With Trump immigration policy unclear, Anchorage continues promoting inclusivity
As the nation prepares for a holiday celebrating its immigrant heritage, the uncertain future of the country’s immigration policy has some people on edge.
President-elect Donald Trump said he plans to deport at least 2 million undocumented immigrants as part of his immigration reform plan. In a video message Monday, Trump said he wants the U.S. Department of Labor to investigate abuse of the country’s visa programs.
Yet in the city with the most diverse neighborhood in the U.S., activists are working to make the community more inclusive.
With a passion for social justice, Mara Kimmel was a natural fit to help lead the Welcoming Anchorage program. The program started two years ago, when the city joined the nationwide Welcoming America movement, which Kimmel said focuses on recognizing and recording “the contributions newcomers make in this country.”
Kimmel has worked on the initiative since her husband, Mayor Ethan Berkowitz, took office last year.
When asked about the municipality’s role in Trump’s immigration plan, Kimmel said it is too early to say what it might be.
“I think we have to cross that bridge when we come to it,” said Kimmel. “In the meantime, the major message that we want to convey is that people are safe here.”
She said anyone who lives in Anchorage — foreign-born or otherwise — should be comfortable using the municipality’s services or asking for help. For example, making sure the municipality is compliant with civil rights laws regarding language access for people living in Alaska who are not fluent in English.
“We want to make sure that people can access safety and services that they need and that language isn’t a barrier,” said Kimmel.

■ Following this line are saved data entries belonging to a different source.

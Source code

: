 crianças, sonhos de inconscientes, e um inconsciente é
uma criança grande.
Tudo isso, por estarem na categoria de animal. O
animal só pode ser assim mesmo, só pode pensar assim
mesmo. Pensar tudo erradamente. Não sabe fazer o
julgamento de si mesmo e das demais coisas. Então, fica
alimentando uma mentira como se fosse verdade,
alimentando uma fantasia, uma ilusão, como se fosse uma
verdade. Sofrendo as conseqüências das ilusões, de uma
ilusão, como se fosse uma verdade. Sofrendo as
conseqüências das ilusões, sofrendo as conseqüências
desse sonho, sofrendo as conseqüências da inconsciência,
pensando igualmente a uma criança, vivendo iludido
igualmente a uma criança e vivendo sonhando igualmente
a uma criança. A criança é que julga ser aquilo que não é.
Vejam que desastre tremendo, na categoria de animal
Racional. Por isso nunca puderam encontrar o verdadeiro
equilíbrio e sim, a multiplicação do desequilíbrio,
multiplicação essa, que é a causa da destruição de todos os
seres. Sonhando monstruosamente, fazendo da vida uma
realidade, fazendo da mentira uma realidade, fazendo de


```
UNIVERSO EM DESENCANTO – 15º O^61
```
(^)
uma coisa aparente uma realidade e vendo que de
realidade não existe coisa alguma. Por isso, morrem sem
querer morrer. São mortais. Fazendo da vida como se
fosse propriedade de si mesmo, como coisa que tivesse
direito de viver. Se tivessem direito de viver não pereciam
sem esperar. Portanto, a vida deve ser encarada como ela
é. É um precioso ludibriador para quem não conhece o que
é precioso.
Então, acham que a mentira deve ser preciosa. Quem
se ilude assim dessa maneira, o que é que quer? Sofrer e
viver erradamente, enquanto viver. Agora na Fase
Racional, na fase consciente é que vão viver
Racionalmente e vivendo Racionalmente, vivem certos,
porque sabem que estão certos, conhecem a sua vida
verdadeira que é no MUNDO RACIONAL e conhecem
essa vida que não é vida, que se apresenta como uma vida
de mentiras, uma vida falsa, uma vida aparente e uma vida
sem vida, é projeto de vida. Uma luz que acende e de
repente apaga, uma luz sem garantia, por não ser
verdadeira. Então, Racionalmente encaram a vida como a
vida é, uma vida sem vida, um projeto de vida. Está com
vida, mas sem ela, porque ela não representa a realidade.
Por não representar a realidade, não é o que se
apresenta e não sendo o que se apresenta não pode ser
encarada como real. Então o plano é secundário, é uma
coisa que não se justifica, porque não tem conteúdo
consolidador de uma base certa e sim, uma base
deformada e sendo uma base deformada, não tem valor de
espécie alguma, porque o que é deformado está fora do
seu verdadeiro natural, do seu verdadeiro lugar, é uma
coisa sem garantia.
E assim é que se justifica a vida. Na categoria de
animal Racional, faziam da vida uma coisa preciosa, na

Welcoming Anchorage is currently gathering data about refugees and immigrants living in the city. Kimmel said research has already found the three biggest barriers preventing refugees and immigrants from being more engaged in the economy are childcare, language and transportation.
“We are developing hardcore data and facts about what our potential is, what’s keeping people from fully engaging, and hopefully the idea is that we craft policy to break down those barriers,” said Kimmel.
The Martinez Bautista family, which moved here from the Oaxaca state in Mexico, are on official refugee status. They fled violence in their home village.
“I feel like here I am safe. And that’s why I’ve been here for 15 years,” said Pedro Martinez Ramirez through a translator.
His wife and three of his six children moved to Anchorage last year. He said he is not worried about the Trump presidency.
“We are not afraid because we are not criminals,” he said.
Dayra Valades also moved to Anchorage from Mexico. She left the Sinaloa state for Alaska to do research for her master’s degree thesis and ended up marrying her husband here a short time later.
Her husband is Mexican and has dual citizenship. While not a citizen, Valades has permanent residency.
She said she feels welcomed in Anchorage.
“I’ve been really lucky,” said Valades. “I feel like I fit here.”
Her views on the Trump presidency contrasted those of Martinez Ramirez.
“[Trump] has talked about what he’s going to do, and at least to me, it hasn’t sounded good,” said Valades.
She said she has friends who are undocumented.
“If they had their hopes up that someday they could become legal residents here or have their proper documentation, then now it feels like it’s going to be bad forever,” she added.
Refugees and immigrants come to Anchorage from all over the world, but Kimmel said there are currently no Syrian refugees in the city. While that could happen in the future, she said it’s a decision for the federal government to make.
On a national level, Trump has said he plans to restrict funding to sanctuary cities, places where local governments refuse to enforce federal immigration laws. A spokesperson for the municipality said Anchorage is not a sanctuary city.
In the meantime, Kimmel plans to remain dedicated to Welcoming Anchorage throughout the rest of her husband’s administration. She said beyond refugees and immigrants, the initiative also aims to help LGBTQ people, the disabled community and Alaska Natives feel more at home in the municipality.